[dns-operations] Follow up to the talk - Beta availability of Two Data Sets

Edward Lewis Tue, 22 Feb 2022 10:00:11 -0800

(This isn't operational, but it relates to the DNS-OARC workshop held last 
week.  Which raised a side question: Ought there be a 
dns-resea...@lists.dns-oarc.net?)


As a follow up comments that JSON is necessary .... I've added a JSON version 
for each CSV file on the DNS Core Census website.  Even a JSON version of the 
catalog.  The catalog.csv lists only CSV files.  The catalog.json lists only 
JSON files.  I figure that is appropriate.
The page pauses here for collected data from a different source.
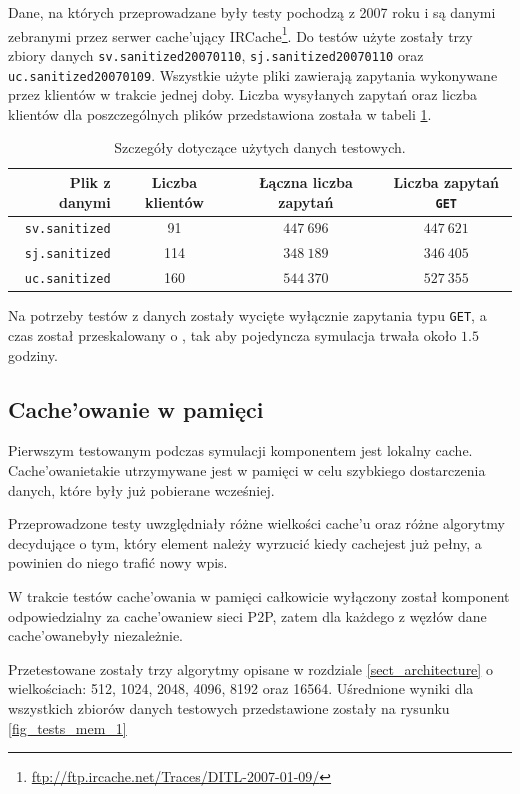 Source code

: \documentclass[a4paper,11pt]{scrartcl}
\newcommand{\f}{\texttt}
\newcommand{\s}{ }
\newcommand{\kesz}{cache}
\newcommand{\keszu}{cache'u}
\newcommand{\keszujacy}{cache'ujący}
\newcommand{\keszowania}{cache'owania}
\newcommand{\keszowane}{cache'owane}
\newcommand{\keszowanie}{cache'owanie}
\newcommand{\Keszowanie}{Cache'owanie}
\begin{document}
Dane, na których przeprowadzane były testy pochodzą z 2007 roku i są danymi zebranymi przez serwer \keszujacy\s IRCache\footnote{\url{ftp://ftp.ircache.net/Traces/DITL-2007-01-09/}}. Do testów użyte zostały trzy zbiory danych \f{sv.sanitized20070110}, \f{sj.sanitized20070110} oraz \f{uc.sanitized20070109}.
Wszystkie użyte pliki zawierają zapytania wykonywane przez klientów w trakcie jednej doby. Liczba wysyłanych zapytań oraz liczba klientów dla poszczególnych plików przedstawiona została w tabeli \ref{tab_testdata}.

\begin{table}[h!]
\centering
\begin{tabular}{r c c c}
Plik z danymi & Liczba klientów & Łączna liczba zapytań & Liczba zapytań \f{GET}\\
\hline
\f{sv.sanitized} & 91 & $447~696$ & $447~621$\\
\f{sj.sanitized} & 114 & $348~189$ & $346~405$\\
\f{uc.sanitized} & 160 & $544~370$ & $527~355$\\
\end{tabular}
\caption{Szczegóły dotyczące użytych danych testowych.}
\label{tab_testdata}
\end{table}

Na potrzeby testów z danych zostały wycięte wyłącznie zapytania typu \f{GET}, a czas został przeskalowany o , tak aby pojedyncza symulacja trwała około $1.5$ godziny.

\subsection{\Keszowanie\s w pamięci}
Pierwszym testowanym podczas symulacji komponentem jest lokalny \kesz. \Keszowanie takie utrzymywane jest w pamięci w celu szybkiego dostarczenia danych, które były już pobierane wcześniej.

Przeprowadzone testy uwzględniały różne wielkości \keszu\s oraz różne algorytmy decydujące o tym, który element należy wyrzucić kiedy \kesz jest już pełny, a powinien do niego trafić nowy wpis.

W trakcie testów \keszowania\s w pamięci całkowicie wyłączony został komponent odpowiedzialny za \keszowanie w sieci P2P, zatem dla każdego z węzłów dane \keszowane były niezależnie.

Przetestowane zostały trzy algorytmy opisane w rozdziale \ref{sect_architecture} o wielkościach: 512, 1024, 2048, 4096, 8192 oraz 16564. Uśrednione wyniki dla wszystkich zbiorów danych testowych przedstawione zostały na rysunku \ref{fig_tests_mem_1}
\end{document}
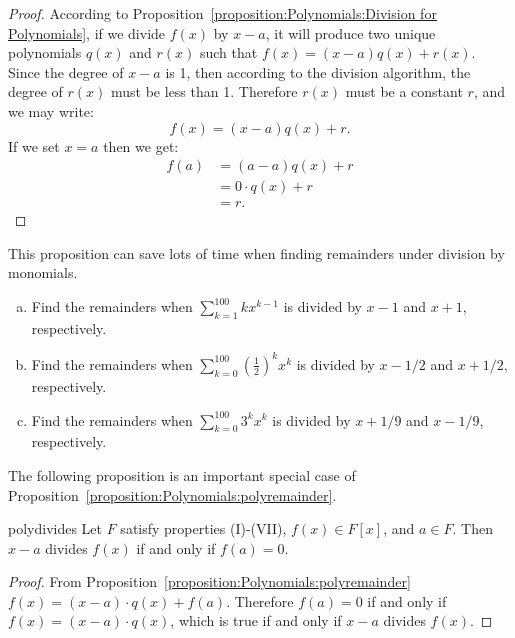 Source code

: \begin{proof}
According to Proposition~\ref{proposition:Polynomials:Division for Polynomials}, if we divide $f(x)$ by $x-a$, it will produce two unique polynomials $q(x)$ and $r(x)$ such that $f(x) = (x-a)q(x) + r(x)$.  Since the degree of $x-a$ is 1, then according to the division algorithm, the degree of $r(x)$ must be less than 1.  Therefore $r(x)$ must be a constant $r$, and we may write:
\[f(x) = (x-a)q(x) + r.\]
If we set $x=a$ then we get:
\begin{align*}
f(a) &= (a-a)q(x) + r\\
& = 0 \cdot q(x) + r \\
& = r.
\end{align*}
\end {proof}

This proposition can save lots of time when finding remainders under division by monomials.

\begin{exercise}{}
\begin{enumerate}[(a)]
\item
Find the remainders when $\sum_{k=1}^{100} k x^{k-1}$ is divided by $x-1$ and  $x+1$, respectively.
\item
Find the remainders when $\sum_{k=0}^{100} \left( \frac{1}{2} \right)^k x^k$ is divided by $x-1/2$ and $x+1/2$, respectively.
\item
Find the remainders when $\sum_{k=0}^{100} 3^k x^{k}$ is divided by $x+1/9$ and $x - 1/9$, respectively.
\end{enumerate}
\end{exercise}

The following proposition is an important special case of Proposition~\ref{proposition:Polynomials:polyremainder}.

\begin{prop}{polydivides}
Let $F$ satisfy properties (I)-(VII), $f(x) \in F[x]$, and $a \in F$.  Then $x-a$ divides $f(x)$ if and only if $f(a) = 0$.
\end {prop}

\begin{proof}
From Proposition~\ref{proposition:Polynomials:polyremainder} $f(x) = (x-a) \cdot q(x) + f(a)$. Therefore $f(a) = 0$ if and only if $f(x)=(x-a) \cdot q(x)$, which is true if and only if $x-a$ divides $f(x)$.
\end{proof}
For those who didn't attend, the slides for the talk are here: 
https://indico.dns-oarc.net/event/42/contributions/903/attachments/872/1594/Beta%20Availability%20of%20two%20TLD%20Data%20Products.pdf

On slide 8, where it mentions CSV, there is now JSON (including csv.gz -> 
json.gz)

Uncompressed, JSON is 2-3 times the size of CSV, compressed JSON is about 1/2 
the size of CSV.  I'd never expected that.

In addition, in the code directory there are now these two scripts 
demonstrating how to download the census:

get_dns_core_census_from_web_via_csv.py
get_dns_core_census_from_web_via_json.py

The diff between the two are, showing how "easy" pandas makes this in python 
(;)) and why I was wondering why JSON was preferred.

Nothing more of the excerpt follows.